Lunedì shoegaze: in alto i volumi, in alto i cuori

Sleepwalk

Prima che la frenesia da classifiche finali prenda il sopravvento e occupi i pensieri di qualsiasi sito – sì, anche Shoegaze Blog sta preparando la top 20 shoegaze e dream pop dell’anno – concediamoci ancora il lusso per qualche segnalazione meritevole di ascolto. Anche perché ci sono dischi che non possono essere ignorati, nonostante il numero di uscite sia sempre più elevato. Ed è qui che questo piccolo blog viene in soccorso: premi play e ascolta quello che hanno da dirti queste band. Dopodiché diffondi e sostieni, perché lo shoegaze – lo ripeto spesso – è fatto non solo da chi lo suona, ma anche da chi lo ascolta, e c’è bisogno del sostegno di tutti per renderlo più forte e, dunque, più bello.

Sleepwalk, Splatter. Quando nell’iniziale Flesh il cantante e chitarrista Ryan Davis canta “Desperate looking for a way out”, non sembra una frase buttata là, anzi la fai tua, soprattutto perché quest’esistenzialismo viene ben sottolineato da una musica che sta proprio a metà tra il punk più monolitico e lo shoegaze più emozionale. La successiva Swallow aumenta il carico con “Swallowing a cyclone of monotony” e una musica che è ancora più nichilista – perfetta per tutti noi, insomma. Gli americani Sleepwalk hanno azzeccato il disco, insomma. Ed Earwig è il pezzo più bello.

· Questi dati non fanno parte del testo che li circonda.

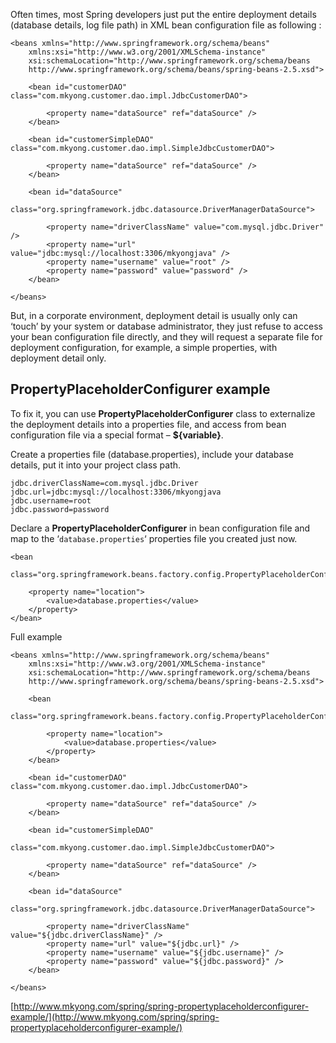 Often times, most Spring developers just put the entire deployment details (database details, log file path) in XML bean configuration file as following :

    <beans xmlns="http://www.springframework.org/schema/beans"
    	xmlns:xsi="http://www.w3.org/2001/XMLSchema-instance"
    	xsi:schemaLocation="http://www.springframework.org/schema/beans
    	http://www.springframework.org/schema/beans/spring-beans-2.5.xsd">

    	<bean id="customerDAO" class="com.mkyong.customer.dao.impl.JdbcCustomerDAO">

    		<property name="dataSource" ref="dataSource" />
    	</bean>

    	<bean id="customerSimpleDAO" class="com.mkyong.customer.dao.impl.SimpleJdbcCustomerDAO">

    		<property name="dataSource" ref="dataSource" />
    	</bean>

    	<bean id="dataSource"
    		class="org.springframework.jdbc.datasource.DriverManagerDataSource">

    		<property name="driverClassName" value="com.mysql.jdbc.Driver" />
    		<property name="url" value="jdbc:mysql://localhost:3306/mkyongjava" />
    		<property name="username" value="root" />
    		<property name="password" value="password" />
    	</bean>

    </beans>

But, in a corporate environment, deployment detail is usually only can ‘touch’ by your system or database administrator, they just refuse to access your bean configuration file directly, and they will request a separate file for deployment configuration, for example, a simple properties, with deployment detail only.

## PropertyPlaceholderConfigurer example

To fix it, you can use **PropertyPlaceholderConfigurer** class to externalize the deployment details into a properties file, and access from bean configuration file via a special format – **${variable}**.

Create a properties file (database.properties), include your database details, put it into your project class path.

    jdbc.driverClassName=com.mysql.jdbc.Driver
    jdbc.url=jdbc:mysql://localhost:3306/mkyongjava
    jdbc.username=root
    jdbc.password=password

Declare a **PropertyPlaceholderConfigurer** in bean configuration file and map to the ‘`database.properties`‘ properties file you created just now.

    <bean
    	class="org.springframework.beans.factory.config.PropertyPlaceholderConfigurer">

    	<property name="location">
    		<value>database.properties</value>
    	</property>
    </bean>

Full example

    <beans xmlns="http://www.springframework.org/schema/beans"
    	xmlns:xsi="http://www.w3.org/2001/XMLSchema-instance"
    	xsi:schemaLocation="http://www.springframework.org/schema/beans
    	http://www.springframework.org/schema/beans/spring-beans-2.5.xsd">

    	<bean
    		class="org.springframework.beans.factory.config.PropertyPlaceholderConfigurer">

    		<property name="location">
    			<value>database.properties</value>
    		</property>
    	</bean>

    	<bean id="customerDAO" class="com.mkyong.customer.dao.impl.JdbcCustomerDAO">

    		<property name="dataSource" ref="dataSource" />
    	</bean>

    	<bean id="customerSimpleDAO"
                    class="com.mkyong.customer.dao.impl.SimpleJdbcCustomerDAO">

    		<property name="dataSource" ref="dataSource" />
    	</bean>

    	<bean id="dataSource"
    		class="org.springframework.jdbc.datasource.DriverManagerDataSource">

    		<property name="driverClassName" value="${jdbc.driverClassName}" />
    		<property name="url" value="${jdbc.url}" />
    		<property name="username" value="${jdbc.username}" />
    		<property name="password" value="${jdbc.password}" />
    	</bean>

    </beans>

[http://www.mkyong.com/spring/spring-propertyplaceholderconfigurer-example/](http://www.mkyong.com/spring/spring-propertyplaceholderconfigurer-example/)
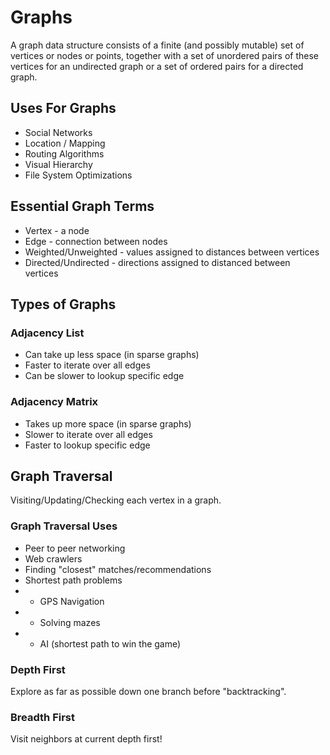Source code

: # Graphs

A graph data structure consists of a finite (and possibly mutable) set of vertices or nodes or points, together with a set of unordered pairs of these vertices for an undirected graph or a set of ordered pairs for a directed graph.

## Uses For Graphs

* Social Networks
* Location / Mapping
* Routing Algorithms
* Visual Hierarchy
* File System Optimizations

## Essential Graph Terms

* Vertex - a node
* Edge - connection between nodes
* Weighted/Unweighted - values assigned to distances between vertices
* Directed/Undirected - directions assigned to distanced between vertices

## Types of Graphs

### Adjacency List

* Can take up less space (in sparse graphs)
* Faster to iterate over all edges
* Can be slower to lookup specific edge

### Adjacency Matrix

* Takes up more space (in sparse graphs)
* Slower to iterate over all edges
* Faster to lookup specific edge

## Graph Traversal

Visiting/Updating/Checking each vertex in a graph.

### Graph Traversal Uses

* Peer to peer networking
* Web crawlers
* Finding "closest" matches/recommendations
* Shortest path problems
* * GPS Navigation
* * Solving mazes
* * AI (shortest path to win the game)

### Depth First

Explore as far as possible down one branch before "backtracking".

### Breadth First

Visit neighbors at current depth first!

Contrast, Singularity. S’intitola proprio come uno dei miei dischi preferiti dell’anno, Singularity di Jon Hopkins. Solo qui l’elettronica non c’entra nulla. Semmai nella musica degli australiani Contrast c’è tutto ciò che serve per fare delle canzoni indie rock alla maniera degli shoegazer: ovvero, un lavoro melodico che si esalta all’interno di canzoni dalle dinamiche aggressive – ci sono i pieni e ci sono i vuoti – che richiamano certe sonorità dei primi anni Duemila.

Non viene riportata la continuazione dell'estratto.